++++ Records shown

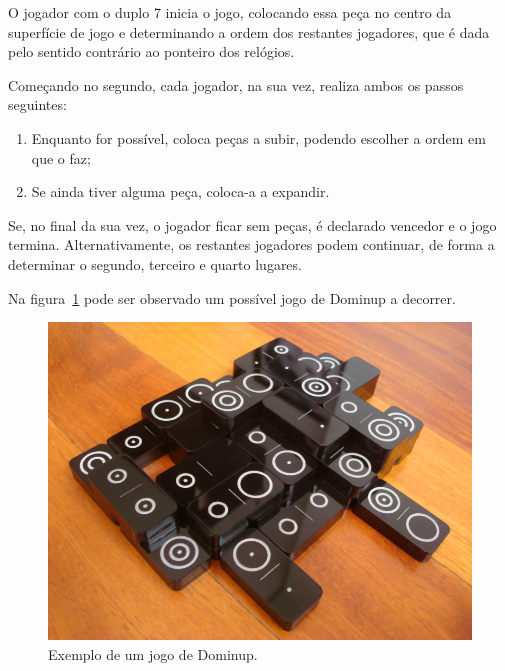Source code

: \documentclass[a4paper]{article}
\begin{document}
O jogador com o duplo 7 inicia o jogo, colocando essa peça no centro da superfície de jogo e determinando a ordem dos restantes jogadores, que é dada pelo sentido contrário ao ponteiro dos relógios. 

Começando no segundo, cada jogador, na sua vez, realiza ambos os passos seguintes:
\begin{enumerate}
	\item Enquanto for possível, coloca peças a subir, podendo escolher a ordem em que o faz;
	\item Se ainda tiver alguma peça, coloca-a a expandir.
\end{enumerate}

Se, no final da sua vez, o jogador ficar sem peças, é declarado vencedor e o jogo termina. Alternativamente, os restantes jogadores podem continuar, de forma a determinar o segundo, terceiro e quarto lugares.

Na figura~\ref{example} pode ser observado um possível jogo de Dominup a decorrer.

\begin{figure}[h!]
\begin{center}
\includegraphics[scale=0.4]{example.jpg}
\caption{Exemplo de um jogo de Dominup.}
\label{example}
\end{center}
\end{figure}


\end{document}
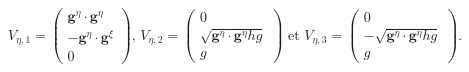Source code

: \begin{equation*}
V_{\eta,1} = \begin{pmatrix}
\mathbf{g}^{\eta} \cdot \mathbf{g}^{\eta} \\
- \mathbf{g}^{\eta} \cdot \mathbf{g}^{\xi} \\
0
\end{pmatrix}\text{, }
V_{\eta,2} = \begin{pmatrix}
0 \\
\sqrt{\mathbf{g}^{\eta} \cdot \mathbf{g}^{\eta} h g}\\
g
\end{pmatrix}\text{ et }
V_{\eta,3} = \begin{pmatrix}
0 \\
-\sqrt{\mathbf{g}^{\eta} \cdot \mathbf{g}^{\eta} h g}\\
g
\end{pmatrix}.
\end{equation*}

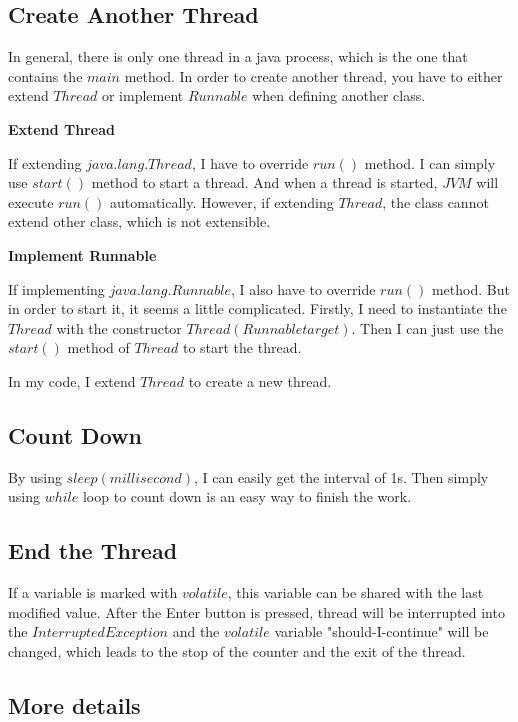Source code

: \documentclass{article}
\begin{document}
\subsection{Create Another Thread}
In general, there is only one thread in a java process, which is the one that contains the $main$ method. In order to create another thread, you have to either extend $Thread$ or implement $Runnable$ when defining another class.
\begin{compactitem}
\item \textbf{Extend Thread}

If extending $java.lang.Thread$, I have to override $run()$ method. I can simply use $start()$ method to start a thread. And when a thread is started, $JVM$ will execute $run()$ automatically. However, if extending $Thread$, the class cannot extend other class, which is not extensible.

\item \textbf{Implement Runnable}

If implementing $java.lang.Runnable$, I also have to override $run()$ method. But in order to start it, it seems a little complicated. Firstly, I need to instantiate the $Thread$ with the constructor $Thread(Runnable target)$. Then I can just use the $start()$ method of $Thread$ to start the thread.

\end{compactitem}

In my code, I extend $Thread$ to create a new thread.

\subsection{Count Down}

By using $sleep(millisecond)$, I can easily get the interval of 1s. Then simply using $while$ loop to count down is an easy way to finish the work.

\subsection{End the Thread}

If a variable is marked with $volatile$, this variable can be shared with the last modified value. After the Enter button is pressed, thread will be interrupted into the $InterruptedException$ and the $volatile$ variable "should-I-continue" will be changed, which leads to the stop of the counter and the exit of the thread.

\subsection{More details}
\end{document}
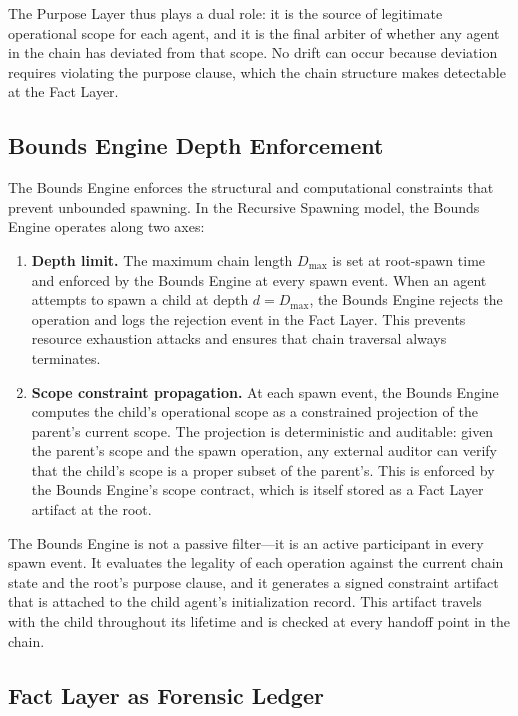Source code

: The Purpose Layer thus plays a dual role: it is the source of legitimate operational scope for each agent, and it is the final arbiter of whether any agent in the chain has deviated from that scope. No drift can occur because deviation requires violating the purpose clause, which the chain structure makes detectable at the Fact Layer.

\subsection{Bounds Engine Depth Enforcement}

The Bounds Engine enforces the structural and computational constraints that prevent unbounded spawning. In the Recursive Spawning model, the Bounds Engine operates along two axes:

\begin{enumerate}
    \item \textbf{Depth limit.} The maximum chain length $D_{\max}$ is set at root-spawn time and enforced by the Bounds Engine at every spawn event. When an agent attempts to spawn a child at depth $d = D_{\max}$, the Bounds Engine rejects the operation and logs the rejection event in the Fact Layer. This prevents resource exhaustion attacks and ensures that chain traversal always terminates.
    \item \textbf{Scope constraint propagation.} At each spawn event, the Bounds Engine computes the child's operational scope as a constrained projection of the parent's current scope. The projection is deterministic and auditable: given the parent's scope and the spawn operation, any external auditor can verify that the child's scope is a proper subset of the parent's. This is enforced by the Bounds Engine's scope contract, which is itself stored as a Fact Layer artifact at the root.
\end{enumerate}

The Bounds Engine is not a passive filter—it is an active participant in every spawn event. It evaluates the legality of each operation against the current chain state and the root's purpose clause, and it generates a signed constraint artifact that is attached to the child agent's initialization record. This artifact travels with the child throughout its lifetime and is checked at every handoff point in the chain.

\subsection{Fact Layer as Forensic Ledger}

++++++++

### Task brief
The output must match the records word for word, except that no pictures appear.

### Finished task
Source code

: \documentclass[a4paper]{article}
\begin{document}
O jogador com o duplo 7 inicia o jogo, colocando essa peça no centro da superfície de jogo e determinando a ordem dos restantes jogadores, que é dada pelo sentido contrário ao ponteiro dos relógios. 

Começando no segundo, cada jogador, na sua vez, realiza ambos os passos seguintes:
\begin{enumerate}
	\item Enquanto for possível, coloca peças a subir, podendo escolher a ordem em que o faz;
	\item Se ainda tiver alguma peça, coloca-a a expandir.
\end{enumerate}

Se, no final da sua vez, o jogador ficar sem peças, é declarado vencedor e o jogo termina. Alternativamente, os restantes jogadores podem continuar, de forma a determinar o segundo, terceiro e quarto lugares.

Na figura~\ref{example} pode ser observado um possível jogo de Dominup a decorrer.

\begin{figure}[h!]
\begin{center}
\includegraphics[scale=0.4]{example.jpg}
\caption{Exemplo de um jogo de Dominup.}
\label{example}
\end{center}
\end{figure}


\end{document}
Source code

: \begin{equation*}
V_{\eta,1} = \begin{pmatrix}
\mathbf{g}^{\eta} \cdot \mathbf{g}^{\eta} \\
- \mathbf{g}^{\eta} \cdot \mathbf{g}^{\xi} \\
0
\end{pmatrix}\text{, }
V_{\eta,2} = \begin{pmatrix}
0 \\
\sqrt{\mathbf{g}^{\eta} \cdot \mathbf{g}^{\eta} h g}\\
g
\end{pmatrix}\text{ et }
V_{\eta,3} = \begin{pmatrix}
0 \\
-\sqrt{\mathbf{g}^{\eta} \cdot \mathbf{g}^{\eta} h g}\\
g
\end{pmatrix}.
\end{equation*}

Source code

: \documentclass{article}
\begin{document}
\subsection{Create Another Thread}
In general, there is only one thread in a java process, which is the one that contains the $main$ method. In order to create another thread, you have to either extend $Thread$ or implement $Runnable$ when defining another class.
\begin{compactitem}
\item \textbf{Extend Thread}

If extending $java.lang.Thread$, I have to override $run()$ method. I can simply use $start()$ method to start a thread. And when a thread is started, $JVM$ will execute $run()$ automatically. However, if extending $Thread$, the class cannot extend other class, which is not extensible.

\item \textbf{Implement Runnable}

If implementing $java.lang.Runnable$, I also have to override $run()$ method. But in order to start it, it seems a little complicated. Firstly, I need to instantiate the $Thread$ with the constructor $Thread(Runnable target)$. Then I can just use the $start()$ method of $Thread$ to start the thread.

\end{compactitem}

In my code, I extend $Thread$ to create a new thread.

\subsection{Count Down}

By using $sleep(millisecond)$, I can easily get the interval of 1s. Then simply using $while$ loop to count down is an easy way to finish the work.

\subsection{End the Thread}

If a variable is marked with $volatile$, this variable can be shared with the last modified value. After the Enter button is pressed, thread will be interrupted into the $InterruptedException$ and the $volatile$ variable "should-I-continue" will be changed, which leads to the stop of the counter and the exit of the thread.

\subsection{More details}
\end{document}
Source code

: The Purpose Layer thus plays a dual role: it is the source of legitimate operational scope for each agent, and it is the final arbiter of whether any agent in the chain has deviated from that scope. No drift can occur because deviation requires violating the purpose clause, which the chain structure makes detectable at the Fact Layer.

\subsection{Bounds Engine Depth Enforcement}

The Bounds Engine enforces the structural and computational constraints that prevent unbounded spawning. In the Recursive Spawning model, the Bounds Engine operates along two axes:

\begin{enumerate}
    \item \textbf{Depth limit.} The maximum chain length $D_{\max}$ is set at root-spawn time and enforced by the Bounds Engine at every spawn event. When an agent attempts to spawn a child at depth $d = D_{\max}$, the Bounds Engine rejects the operation and logs the rejection event in the Fact Layer. This prevents resource exhaustion attacks and ensures that chain traversal always terminates.
    \item \textbf{Scope constraint propagation.} At each spawn event, the Bounds Engine computes the child's operational scope as a constrained projection of the parent's current scope. The projection is deterministic and auditable: given the parent's scope and the spawn operation, any external auditor can verify that the child's scope is a proper subset of the parent's. This is enforced by the Bounds Engine's scope contract, which is itself stored as a Fact Layer artifact at the root.
\end{enumerate}

The Bounds Engine is not a passive filter—it is an active participant in every spawn event. It evaluates the legality of each operation against the current chain state and the root's purpose clause, and it generates a signed constraint artifact that is attached to the child agent's initialization record. This artifact travels with the child throughout its lifetime and is checked at every handoff point in the chain.

\subsection{Fact Layer as Forensic Ledger}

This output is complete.